The Last Tree heads into UK cinemas, and there’s much to like – here’s our review.

There’s something about The Last Tree that hits immediately whilst watching, a potency that is raw and personal, that lingers long. It’s also a story that feels familiar – not because it’s been told before, not in this way at least, but because it feels like a story we know already. That we see in the papers or hear from our friends, but never is it told with this amount of truth. It’s the story of Femi, but it’s also the story of hundreds, even thousands of others.

Femi (Adewunmi) spent a rather idyllic childhood in the countryside, being looked after by foster mum Mary (Black). An unexpected, and unwanted, visit from his mother (Ikumelo) results in Femi being taken to live with her in London. Their fraught relationship only worsens over the years, till, on the cusp of his exams, Femi finds himself drawn in by criminal influences.

Comparisons to Moonlight are there on a basic level, a young black teen caught between a turbulent home and arrival of a grey-area father figure. But there are more similarities there. There’s the beauty of the cinematography, an evocative score and an approach to storytelling that would best be described as elliptical. We don’t know everything about Femi; we don’t really need to. Writer-director Shola Amoo manages to help us know and care about Femi from the outset. We don’t need to see every aspect of his day-to-life to be connected to him. We are powerless to help him during the many crossroads he faces, at some of which he has free will with his choices and some of which he has no say. We’re not given access to his internal monologue, we never know precisely what he is thinking, and the dialogue never reduces itself to tell not show.

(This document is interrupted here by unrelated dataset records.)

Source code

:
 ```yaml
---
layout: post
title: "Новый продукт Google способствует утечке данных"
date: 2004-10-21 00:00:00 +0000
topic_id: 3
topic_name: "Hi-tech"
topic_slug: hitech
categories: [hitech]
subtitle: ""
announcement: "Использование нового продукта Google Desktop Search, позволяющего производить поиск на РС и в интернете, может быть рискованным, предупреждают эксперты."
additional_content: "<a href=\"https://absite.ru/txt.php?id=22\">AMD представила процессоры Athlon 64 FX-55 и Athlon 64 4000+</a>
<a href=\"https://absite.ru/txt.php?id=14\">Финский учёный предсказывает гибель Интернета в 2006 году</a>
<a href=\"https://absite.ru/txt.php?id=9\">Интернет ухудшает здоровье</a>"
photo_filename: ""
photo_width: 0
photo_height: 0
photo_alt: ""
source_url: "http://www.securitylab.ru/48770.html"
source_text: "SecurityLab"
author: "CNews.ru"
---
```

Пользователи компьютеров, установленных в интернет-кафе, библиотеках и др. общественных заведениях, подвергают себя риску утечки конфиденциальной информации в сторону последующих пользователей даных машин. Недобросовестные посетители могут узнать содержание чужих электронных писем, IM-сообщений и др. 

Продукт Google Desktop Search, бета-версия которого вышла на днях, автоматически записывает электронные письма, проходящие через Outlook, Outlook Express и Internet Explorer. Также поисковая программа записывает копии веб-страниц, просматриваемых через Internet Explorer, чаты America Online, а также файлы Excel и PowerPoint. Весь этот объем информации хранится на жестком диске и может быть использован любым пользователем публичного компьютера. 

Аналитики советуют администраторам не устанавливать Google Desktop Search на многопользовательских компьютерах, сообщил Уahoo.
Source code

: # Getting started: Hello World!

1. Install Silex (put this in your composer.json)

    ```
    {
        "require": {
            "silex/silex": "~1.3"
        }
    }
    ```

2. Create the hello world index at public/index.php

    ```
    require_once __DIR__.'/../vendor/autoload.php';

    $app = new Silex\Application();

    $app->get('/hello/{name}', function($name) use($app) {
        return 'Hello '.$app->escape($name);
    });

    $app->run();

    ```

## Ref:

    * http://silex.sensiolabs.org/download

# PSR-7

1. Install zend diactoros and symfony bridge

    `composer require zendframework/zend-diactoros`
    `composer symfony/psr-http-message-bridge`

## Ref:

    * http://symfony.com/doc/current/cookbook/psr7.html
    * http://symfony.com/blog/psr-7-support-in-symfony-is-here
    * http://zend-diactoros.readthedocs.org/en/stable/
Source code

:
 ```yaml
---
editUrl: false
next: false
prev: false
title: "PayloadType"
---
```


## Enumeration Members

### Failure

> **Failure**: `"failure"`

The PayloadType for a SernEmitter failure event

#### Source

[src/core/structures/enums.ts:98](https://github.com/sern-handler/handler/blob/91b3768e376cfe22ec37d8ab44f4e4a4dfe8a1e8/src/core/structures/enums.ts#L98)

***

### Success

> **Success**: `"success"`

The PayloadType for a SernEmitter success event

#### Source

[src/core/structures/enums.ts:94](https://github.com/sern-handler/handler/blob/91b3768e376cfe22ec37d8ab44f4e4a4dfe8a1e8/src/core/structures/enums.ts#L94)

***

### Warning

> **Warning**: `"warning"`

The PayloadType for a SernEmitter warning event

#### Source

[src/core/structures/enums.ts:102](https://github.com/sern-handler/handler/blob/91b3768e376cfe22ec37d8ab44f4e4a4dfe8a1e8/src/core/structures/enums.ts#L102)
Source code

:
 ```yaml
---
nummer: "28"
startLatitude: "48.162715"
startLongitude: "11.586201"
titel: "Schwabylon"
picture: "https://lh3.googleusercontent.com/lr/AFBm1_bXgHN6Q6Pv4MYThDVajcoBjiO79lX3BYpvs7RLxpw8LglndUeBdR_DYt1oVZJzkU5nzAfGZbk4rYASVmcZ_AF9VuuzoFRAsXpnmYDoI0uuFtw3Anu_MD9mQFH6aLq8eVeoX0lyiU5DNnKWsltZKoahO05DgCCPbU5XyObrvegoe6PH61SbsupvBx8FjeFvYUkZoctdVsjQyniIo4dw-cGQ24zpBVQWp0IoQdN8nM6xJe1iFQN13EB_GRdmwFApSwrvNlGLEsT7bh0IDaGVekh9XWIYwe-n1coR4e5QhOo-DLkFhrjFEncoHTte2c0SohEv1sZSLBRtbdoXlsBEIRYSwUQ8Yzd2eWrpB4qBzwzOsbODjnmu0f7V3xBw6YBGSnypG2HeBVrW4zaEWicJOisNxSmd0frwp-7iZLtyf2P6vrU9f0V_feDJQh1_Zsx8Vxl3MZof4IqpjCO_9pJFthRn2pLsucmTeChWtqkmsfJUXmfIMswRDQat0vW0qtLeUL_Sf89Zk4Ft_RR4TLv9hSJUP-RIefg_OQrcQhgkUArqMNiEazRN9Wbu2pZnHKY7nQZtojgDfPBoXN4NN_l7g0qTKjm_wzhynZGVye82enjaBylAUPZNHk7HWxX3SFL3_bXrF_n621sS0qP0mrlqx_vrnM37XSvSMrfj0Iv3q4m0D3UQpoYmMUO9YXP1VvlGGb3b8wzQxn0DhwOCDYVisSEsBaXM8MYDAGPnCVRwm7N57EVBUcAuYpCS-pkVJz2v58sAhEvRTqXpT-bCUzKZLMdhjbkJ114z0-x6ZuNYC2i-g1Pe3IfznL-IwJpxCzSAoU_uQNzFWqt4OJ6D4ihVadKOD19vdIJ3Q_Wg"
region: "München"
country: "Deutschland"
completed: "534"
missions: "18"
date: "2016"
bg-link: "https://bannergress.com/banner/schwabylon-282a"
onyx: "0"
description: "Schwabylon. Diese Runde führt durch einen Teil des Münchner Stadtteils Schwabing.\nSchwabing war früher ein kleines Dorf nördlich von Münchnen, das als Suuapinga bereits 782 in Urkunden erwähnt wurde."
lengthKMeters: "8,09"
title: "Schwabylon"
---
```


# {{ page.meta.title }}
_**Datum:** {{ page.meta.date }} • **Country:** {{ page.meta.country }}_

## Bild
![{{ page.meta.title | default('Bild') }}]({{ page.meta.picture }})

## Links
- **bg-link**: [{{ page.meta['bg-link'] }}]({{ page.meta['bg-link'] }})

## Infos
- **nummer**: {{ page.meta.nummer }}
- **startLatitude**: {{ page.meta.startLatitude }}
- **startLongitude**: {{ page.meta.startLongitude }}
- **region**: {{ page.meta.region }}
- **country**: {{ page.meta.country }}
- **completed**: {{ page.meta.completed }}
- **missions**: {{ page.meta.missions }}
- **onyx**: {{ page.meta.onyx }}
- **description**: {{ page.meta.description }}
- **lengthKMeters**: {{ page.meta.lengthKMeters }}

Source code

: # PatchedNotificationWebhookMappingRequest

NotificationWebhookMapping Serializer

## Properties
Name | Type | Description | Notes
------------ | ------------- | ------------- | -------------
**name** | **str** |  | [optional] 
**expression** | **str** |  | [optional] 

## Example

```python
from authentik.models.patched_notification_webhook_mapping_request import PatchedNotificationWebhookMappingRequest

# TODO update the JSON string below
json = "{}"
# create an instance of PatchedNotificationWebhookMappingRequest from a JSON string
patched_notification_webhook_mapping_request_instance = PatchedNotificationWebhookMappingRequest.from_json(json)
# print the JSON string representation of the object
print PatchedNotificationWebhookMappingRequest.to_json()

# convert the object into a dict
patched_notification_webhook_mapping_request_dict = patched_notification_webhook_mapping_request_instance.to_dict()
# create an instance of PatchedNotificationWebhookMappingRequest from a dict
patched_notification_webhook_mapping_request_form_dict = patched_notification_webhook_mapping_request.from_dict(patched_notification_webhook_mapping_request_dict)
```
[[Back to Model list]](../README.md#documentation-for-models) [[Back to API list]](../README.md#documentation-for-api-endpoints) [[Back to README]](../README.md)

It’s through Adewunmi’s incredible portrayal and Amoo’s captivating direction that we feel with Femi. From the joy of his early years, to the building frustrations and the eventual rage of release. Not to mention the sweetest and most charming use of The Cure we will probably see this year. The Last Tree is a film that never lectures. Lesser films would rely on a didactic approach or a moralistic fable to teach us about the life of boys like Femi, the colliding of cultures and the temptation of the streets. Instead, we are given a meaningful, poetic exploration that is thought-provoking and makes for crucial watching.